BRUCE KING – DUSTOFF
– 1981
This play as such is pure
agitprop against the Vietnam War but six years after the defeat. The action takes
place something like one year after the Tet offensive. The essential characters
are various draftees of various ethnic origins. The objective of the play is to
show how the draftees can only survive by using some kind of derivative,
subterfuge, drug, alcohol, or whatever. The atmosphere is over-macho and the
relations between these men who are ready to cry for the one who dies, for the “friend”
who dies, is permanent existential confrontation not with violence, most of the
time, but with an extremely dark black humor that can be racist, sexist, or
just hostile in any funny way. But this hostility is seen as a communion
between these men who are thus negating the promiscuous situation in which they
are tethered and locked up and that’s the only way they have to save their
sanity.
The other type of people, rather
on the side in the play though essential in the armed forces, is the lifers,
the professional soldiers who live with some kind of military jingoistic ideal:
to kill enemies is for them a fine art and the proof that they are real men.
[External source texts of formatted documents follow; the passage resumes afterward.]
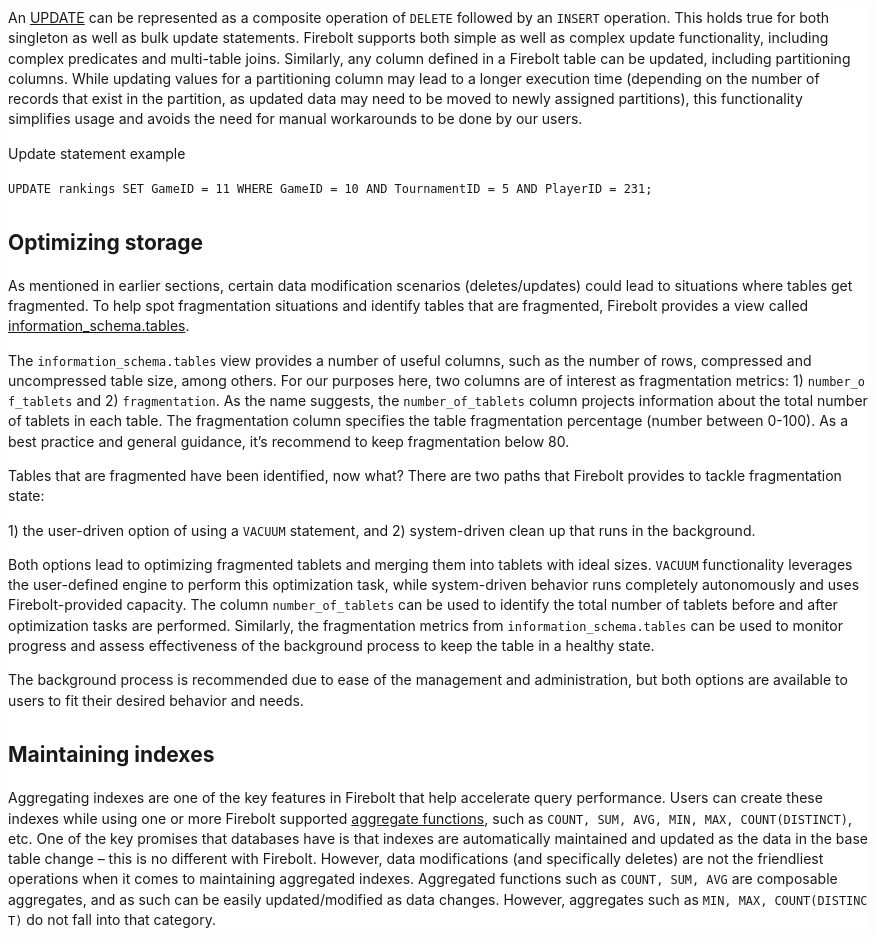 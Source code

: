 An [UPDATE](/sql_reference/commands/data-management/update.html) can be represented as a composite operation of `DELETE` followed by an `INSERT` operation. This holds true for both singleton as well as bulk update statements. Firebolt supports both simple as well as complex update functionality, including complex predicates and multi-table joins. Similarly, any column defined in a Firebolt table can be updated, including partitioning columns. While updating values for a partitioning column may lead to a longer execution time (depending on the number of records that exist in the partition, as updated data may need to be moved to newly assigned partitions), this functionality simplifies usage and avoids the need for manual workarounds to be done by our users.

Update statement example

```
UPDATE rankings SET GameID = 11 WHERE GameID = 10 AND TournamentID = 5 AND PlayerID = 231;
```

## [](#optimizing-storage)Optimizing storage

As mentioned in earlier sections, certain data modification scenarios (deletes/updates) could lead to situations where tables get fragmented. To help spot fragmentation situations and identify tables that are fragmented, Firebolt provides a view called [information\_schema.tables](/sql_reference/information-schema/tables.html).

The `information_schema.tables` view provides a number of useful columns, such as the number of rows, compressed and uncompressed table size, among others. For our purposes here, two columns are of interest as fragmentation metrics: 1) `number_of_tablets` and 2) `fragmentation`. As the name suggests, the `number_of_tablets` column projects information about the total number of tablets in each table. The fragmentation column specifies the table fragmentation percentage (number between 0-100). As a best practice and general guidance, it’s recommend to keep fragmentation below 80.

Tables that are fragmented have been identified, now what? There are two paths that Firebolt provides to tackle fragmentation state:

1\) the user-driven option of using a `VACUUM` statement, and 2) system-driven clean up that runs in the background.

Both options lead to optimizing fragmented tablets and merging them into tablets with ideal sizes. `VACUUM` functionality leverages the user-defined engine to perform this optimization task, while system-driven behavior runs completely autonomously and uses Firebolt-provided capacity. The column `number_of_tablets` can be used to identify the total number of tablets before and after optimization tasks are performed. Similarly, the fragmentation metrics from `information_schema.tables` can be used to monitor progress and assess effectiveness of the background process to keep the table in a healthy state.

The background process is recommended due to ease of the management and administration, but both options are available to users to fit their desired behavior and needs.

## [](#maintaining-indexes)Maintaining indexes

Aggregating indexes are one of the key features in Firebolt that help accelerate query performance. Users can create these indexes while using one or more Firebolt supported [aggregate functions](/sql_reference/functions-reference/aggregation/), such as `COUNT, SUM, AVG, MIN, MAX, COUNT(DISTINCT)`, etc. One of the key promises that databases have is that indexes are automatically maintained and updated as the data in the base table change – this is no different with Firebolt. However, data modifications (and specifically deletes) are not the friendliest operations when it comes to maintaining aggregated indexes. Aggregated functions such as `COUNT, SUM, AVG` are composable aggregates, and as such can be easily updated/modified as data changes. However, aggregates such as `MIN, MAX, COUNT(DISTINCT)` do not fall into that category.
The draftees are by definition anything but men. You can imagine all the
insulting names they can call them, in their backs of course, never in their
faces because they are somewhere afraid of these “hooligans” and “freaks” who
are absolutely unpredictable. Their vision and understanding of what a man is
has nothing to do with humanism, enlightenment, tolerance, open-mindedness or
Christian faith. A man is a brute that dominates the world, and first of all
women as a lover or a husband, then children as a big brother or a father, then
draftees as a sergeant or a commanding officer.
The play is showing how the two
types of men in these US
armed forces are in fact doomed to kill each other. Their hatred is such that
there cannot be in the situation of an advancing enemy any other solution than
kill the each other and one another. Unluckily that leads to dying in the ends
of your own associates and the survivors will be killed by the enemy. The play
gives a few anecdotes and one situation in which the enemy is described as a
plaything you can insult, brutalize, use in any way you want and eventually
carve to death with a bayonet or a knife or whatever you find handy at the
time. That absolute segregation spirit against the Vietnamese in general and
the Viet Cong in particular is also a cause of the defeat.
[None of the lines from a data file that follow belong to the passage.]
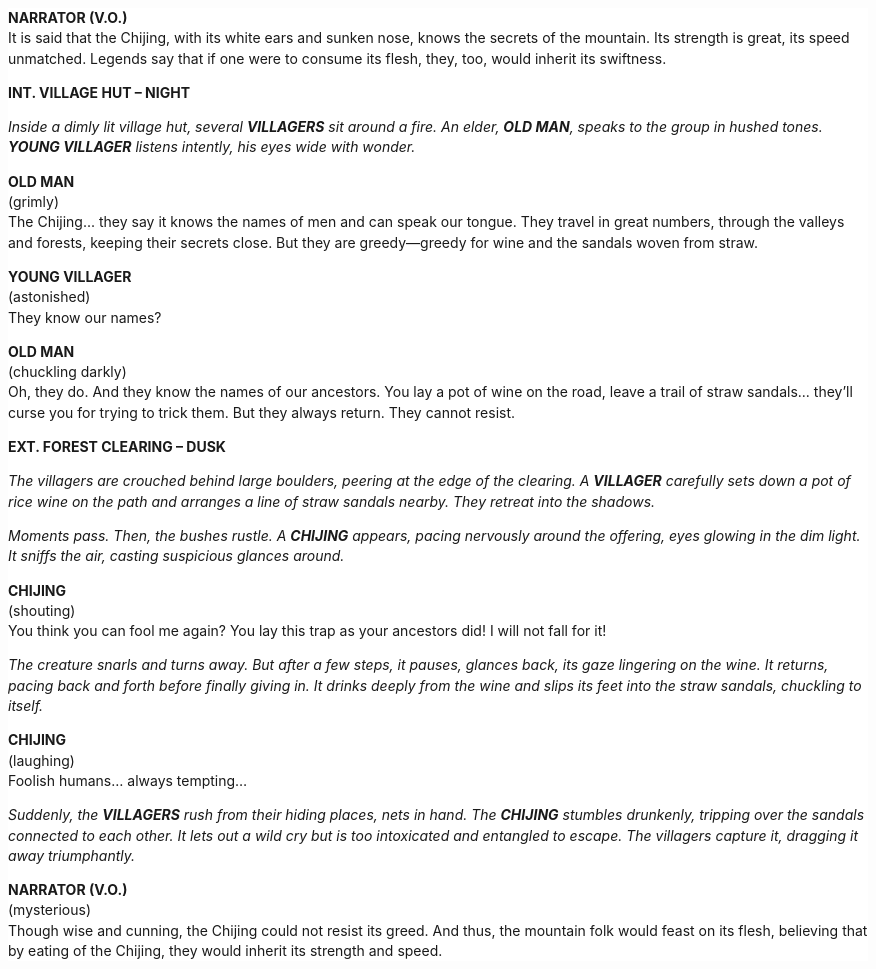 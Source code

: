 **NARRATOR (V.O.)**  
It is said that the Chijing, with its white ears and sunken nose, knows the secrets of the mountain. Its strength is great, its speed unmatched. Legends say that if one were to consume its flesh, they, too, would inherit its swiftness.

**INT. VILLAGE HUT – NIGHT**

*Inside a dimly lit village hut, several **VILLAGERS** sit around a fire. An elder, **OLD MAN**, speaks to the group in hushed tones. **YOUNG VILLAGER** listens intently, his eyes wide with wonder.*

**OLD MAN**  
(grimly)  
The Chijing... they say it knows the names of men and can speak our tongue. They travel in great numbers, through the valleys and forests, keeping their secrets close. But they are greedy—greedy for wine and the sandals woven from straw.

**YOUNG VILLAGER**  
(astonished)  
They know our names?

**OLD MAN**  
(chuckling darkly)  
Oh, they do. And they know the names of our ancestors. You lay a pot of wine on the road, leave a trail of straw sandals... they’ll curse you for trying to trick them. But they always return. They cannot resist.

**EXT. FOREST CLEARING – DUSK**

*The villagers are crouched behind large boulders, peering at the edge of the clearing. A **VILLAGER** carefully sets down a pot of rice wine on the path and arranges a line of straw sandals nearby. They retreat into the shadows.*

*Moments pass. Then, the bushes rustle. A **CHIJING** appears, pacing nervously around the offering, eyes glowing in the dim light. It sniffs the air, casting suspicious glances around.*

**CHIJING**  
(shouting)  
You think you can fool me again? You lay this trap as your ancestors did! I will not fall for it!

*The creature snarls and turns away. But after a few steps, it pauses, glances back, its gaze lingering on the wine. It returns, pacing back and forth before finally giving in. It drinks deeply from the wine and slips its feet into the straw sandals, chuckling to itself.*

**CHIJING**  
(laughing)  
Foolish humans… always tempting…

*Suddenly, the **VILLAGERS** rush from their hiding places, nets in hand. The **CHIJING** stumbles drunkenly, tripping over the sandals connected to each other. It lets out a wild cry but is too intoxicated and entangled to escape. The villagers capture it, dragging it away triumphantly.*

**NARRATOR (V.O.)**  
(mysterious)  
Though wise and cunning, the Chijing could not resist its greed. And thus, the mountain folk would feast on its flesh, believing that by eating of the Chijing, they would inherit its strength and speed. 
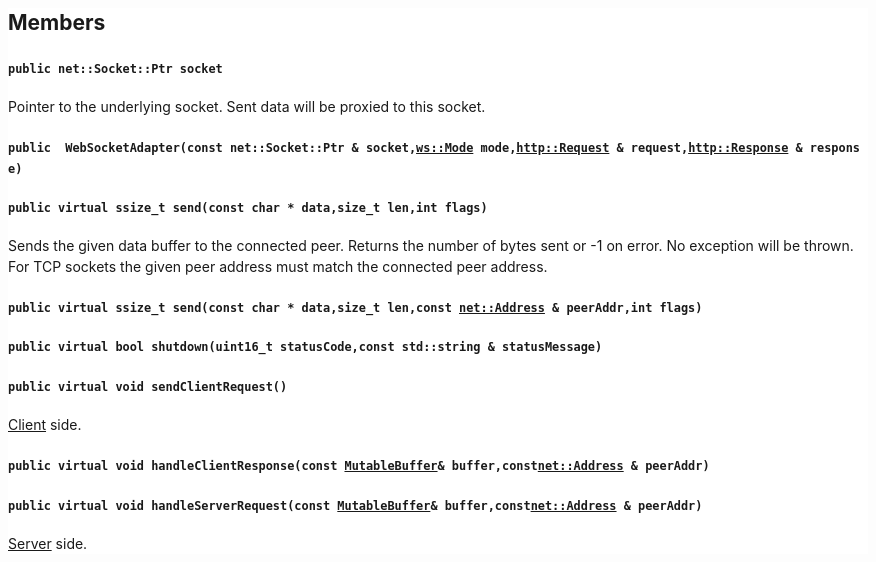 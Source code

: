 ## Members

#### `public net::Socket::Ptr socket` 



Pointer to the underlying socket. Sent data will be proxied to this socket.

#### `public  WebSocketAdapter(const net::Socket::Ptr & socket,`[`ws::Mode`](#group__http_1gaa9edb02676fb90927487e1de2afa287e)` mode,`[`http::Request`](#classscy_1_1http_1_1Request)` & request,`[`http::Response`](#classscy_1_1http_1_1Response)` & response)` 





#### `public virtual ssize_t send(const char * data,size_t len,int flags)` 



Sends the given data buffer to the connected peer. Returns the number of bytes sent or -1 on error. No exception will be thrown. For TCP sockets the given peer address must match the connected peer address.

#### `public virtual ssize_t send(const char * data,size_t len,const `[`net::Address`](#classscy_1_1net_1_1Address)` & peerAddr,int flags)` 





#### `public virtual bool shutdown(uint16_t statusCode,const std::string & statusMessage)` 





#### `public virtual void sendClientRequest()` 

[Client](#classscy_1_1http_1_1Client) side.



#### `public virtual void handleClientResponse(const `[`MutableBuffer`](#classscy_1_1MutableBuffer)` & buffer,const `[`net::Address`](#classscy_1_1net_1_1Address)` & peerAddr)` 





#### `public virtual void handleServerRequest(const `[`MutableBuffer`](#classscy_1_1MutableBuffer)` & buffer,const `[`net::Address`](#classscy_1_1net_1_1Address)` & peerAddr)` 

[Server](#classscy_1_1http_1_1Server) side.



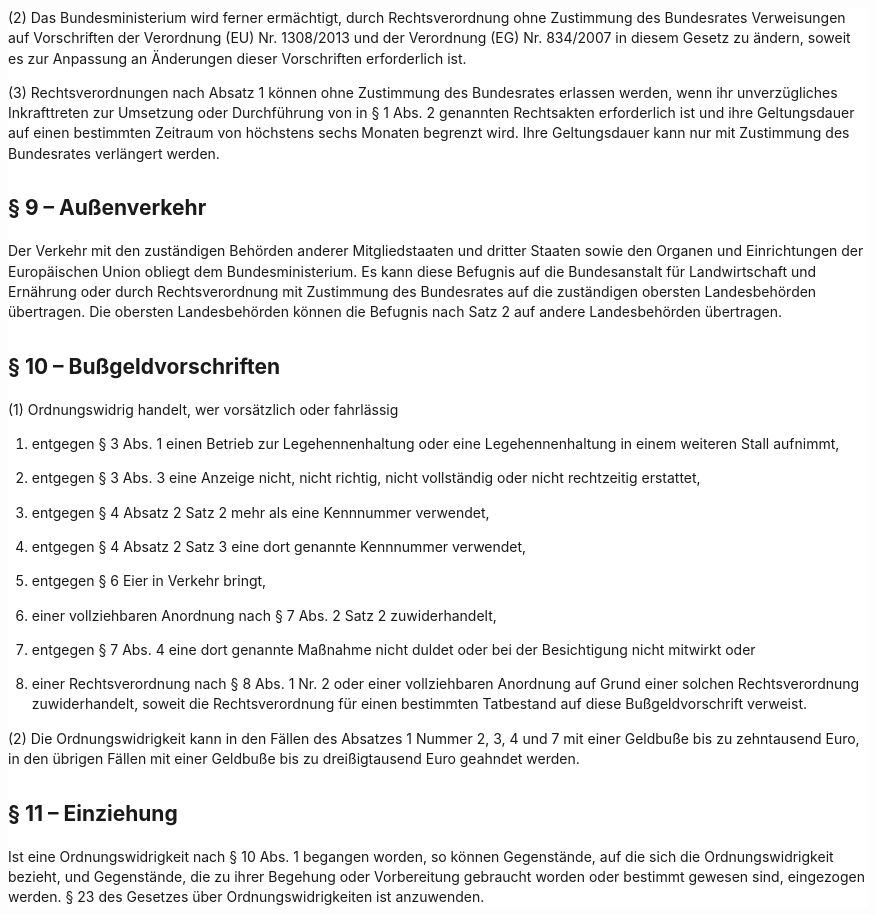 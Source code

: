 (2) Das Bundesministerium wird ferner ermächtigt, durch Rechtsverordnung ohne Zustimmung des Bundesrates Verweisungen auf Vorschriften der Verordnung (EU) Nr. 1308/2013 und der Verordnung (EG) Nr. 834/2007 in diesem Gesetz zu ändern, soweit es zur Anpassung an Änderungen dieser Vorschriften erforderlich ist.

(3) Rechtsverordnungen nach Absatz 1 können ohne Zustimmung des Bundesrates erlassen werden, wenn ihr unverzügliches Inkrafttreten zur Umsetzung oder Durchführung von in § 1 Abs. 2 genannten Rechtsakten erforderlich ist und ihre Geltungsdauer auf einen bestimmten Zeitraum von höchstens sechs Monaten begrenzt wird. Ihre Geltungsdauer kann nur mit Zustimmung des Bundesrates verlängert werden.


## § 9 – Außenverkehr

Der Verkehr mit den zuständigen Behörden anderer Mitgliedstaaten und dritter Staaten sowie den Organen und Einrichtungen der Europäischen Union obliegt dem Bundesministerium. Es kann diese Befugnis auf die Bundesanstalt für Landwirtschaft und Ernährung oder durch Rechtsverordnung mit Zustimmung des Bundesrates auf die zuständigen obersten Landesbehörden übertragen. Die obersten Landesbehörden können die Befugnis nach Satz 2 auf andere Landesbehörden übertragen.


## § 10 – Bußgeldvorschriften

(1) Ordnungswidrig handelt, wer vorsätzlich oder fahrlässig

1. entgegen § 3 Abs. 1 einen Betrieb zur Legehennenhaltung oder eine Legehennenhaltung in einem weiteren Stall aufnimmt,

2. entgegen § 3 Abs. 3 eine Anzeige nicht, nicht richtig, nicht vollständig oder nicht rechtzeitig erstattet,

3. entgegen § 4 Absatz 2 Satz 2 mehr als eine Kennnummer verwendet,

4. entgegen § 4 Absatz 2 Satz 3 eine dort genannte Kennnummer verwendet,

5. entgegen § 6 Eier in Verkehr bringt,

6. einer vollziehbaren Anordnung nach § 7 Abs. 2 Satz 2 zuwiderhandelt,

7. entgegen § 7 Abs. 4 eine dort genannte Maßnahme nicht duldet oder bei der Besichtigung nicht mitwirkt oder

8. einer Rechtsverordnung nach § 8 Abs. 1 Nr. 2 oder einer vollziehbaren Anordnung auf Grund einer solchen Rechtsverordnung zuwiderhandelt, soweit die Rechtsverordnung für einen bestimmten Tatbestand auf diese Bußgeldvorschrift verweist.

(2) Die Ordnungswidrigkeit kann in den Fällen des Absatzes 1 Nummer 2, 3, 4 und 7 mit einer Geldbuße bis zu zehntausend Euro, in den übrigen Fällen mit einer Geldbuße bis zu dreißigtausend Euro geahndet werden.


## § 11 – Einziehung

Ist eine Ordnungswidrigkeit nach § 10 Abs. 1 begangen worden, so können Gegenstände, auf die sich die Ordnungswidrigkeit bezieht, und Gegenstände, die zu ihrer Begehung oder Vorbereitung gebraucht worden oder bestimmt gewesen sind, eingezogen werden. § 23 des Gesetzes über Ordnungswidrigkeiten ist anzuwenden.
If you do not respect your enemy
you are bound to be defeated by him because he will be more intelligent than
you because you will act dumb and deaf and blind and altogether brainlessly. In
a war if you do not think you are killed sooner or later.
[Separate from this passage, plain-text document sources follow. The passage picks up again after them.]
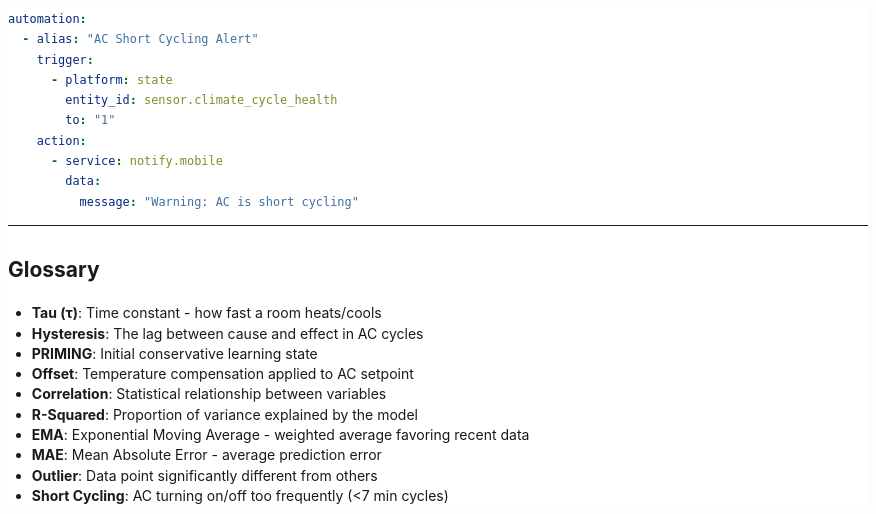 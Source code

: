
 ```yaml
automation:
  - alias: "AC Short Cycling Alert"
    trigger:
      - platform: state
        entity_id: sensor.climate_cycle_health
        to: "1"
    action:
      - service: notify.mobile
        data:
          message: "Warning: AC is short cycling"
```

---

## Glossary

- **Tau (τ)**: Time constant - how fast a room heats/cools
- **Hysteresis**: The lag between cause and effect in AC cycles
- **PRIMING**: Initial conservative learning state
- **Offset**: Temperature compensation applied to AC setpoint
- **Correlation**: Statistical relationship between variables
- **R-Squared**: Proportion of variance explained by the model
- **EMA**: Exponential Moving Average - weighted average favoring recent data
- **MAE**: Mean Absolute Error - average prediction error
- **Outlier**: Data point significantly different from others
- **Short Cycling**: AC turning on/off too frequently (<7 min cycles) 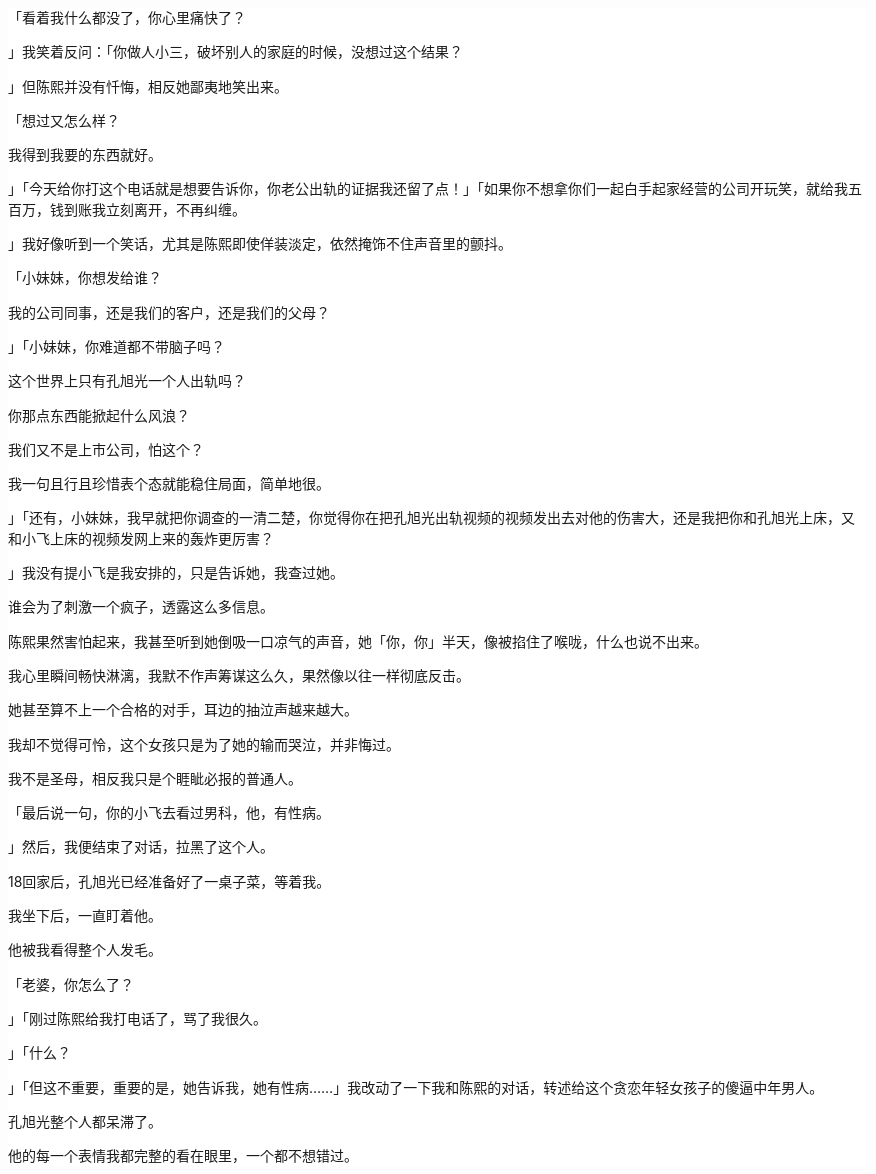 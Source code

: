 「看着我什么都没了，你心里痛快了？

」我笑着反问：「你做人小三，破坏别人的家庭的时候，没想过这个结果？

」但陈熙并没有忏悔，相反她鄙夷地笑出来。

「想过又怎么样？

我得到我要的东西就好。

」「今天给你打这个电话就是想要告诉你，你老公出轨的证据我还留了点！」「如果你不想拿你们一起白手起家经营的公司开玩笑，就给我五百万，钱到账我立刻离开，不再纠缠。

」我好像听到一个笑话，尤其是陈熙即使佯装淡定，依然掩饰不住声音里的颤抖。

「小妹妹，你想发给谁？

我的公司同事，还是我们的客户，还是我们的父母？

」「小妹妹，你难道都不带脑子吗？

这个世界上只有孔旭光一个人出轨吗？

你那点东西能掀起什么风浪？

我们又不是上市公司，怕这个？

我一句且行且珍惜表个态就能稳住局面，简单地很。

」「还有，小妹妹，我早就把你调查的一清二楚，你觉得你在把孔旭光出轨视频的视频发出去对他的伤害大，还是我把你和孔旭光上床，又和小飞上床的视频发网上来的轰炸更厉害？

」我没有提小飞是我安排的，只是告诉她，我查过她。

谁会为了刺激一个疯子，透露这么多信息。

陈熙果然害怕起来，我甚至听到她倒吸一口凉气的声音，她「你，你」半天，像被掐住了喉咙，什么也说不出来。

我心里瞬间畅快淋漓，我默不作声筹谋这么久，果然像以往一样彻底反击。

她甚至算不上一个合格的对手，耳边的抽泣声越来越大。

我却不觉得可怜，这个女孩只是为了她的输而哭泣，并非悔过。

我不是圣母，相反我只是个睚眦必报的普通人。

「最后说一句，你的小飞去看过男科，他，有性病。

」然后，我便结束了对话，拉黑了这个人。

18回家后，孔旭光已经准备好了一桌子菜，等着我。

我坐下后，一直盯着他。

他被我看得整个人发毛。

「老婆，你怎么了？

」「刚过陈熙给我打电话了，骂了我很久。

」「什么？

」「但这不重要，重要的是，她告诉我，她有性病……」我改动了一下我和陈熙的对话，转述给这个贪恋年轻女孩子的傻逼中年男人。

孔旭光整个人都呆滞了。

他的每一个表情我都完整的看在眼里，一个都不想错过。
There is little Indian stuff in
this play except Breed, a man who cannot go back to his reservation because of
the violence there, because his woman has been taken by his own cousin, and
because the horror of the war forces him to be drunk every night if he wants to
sleep and stop hearing the shouting and the yelling and the bombing and the
firing of the daytime. He is also typically racist towards the Vietnamese,
which is another way to keep some sanity in an insane situation.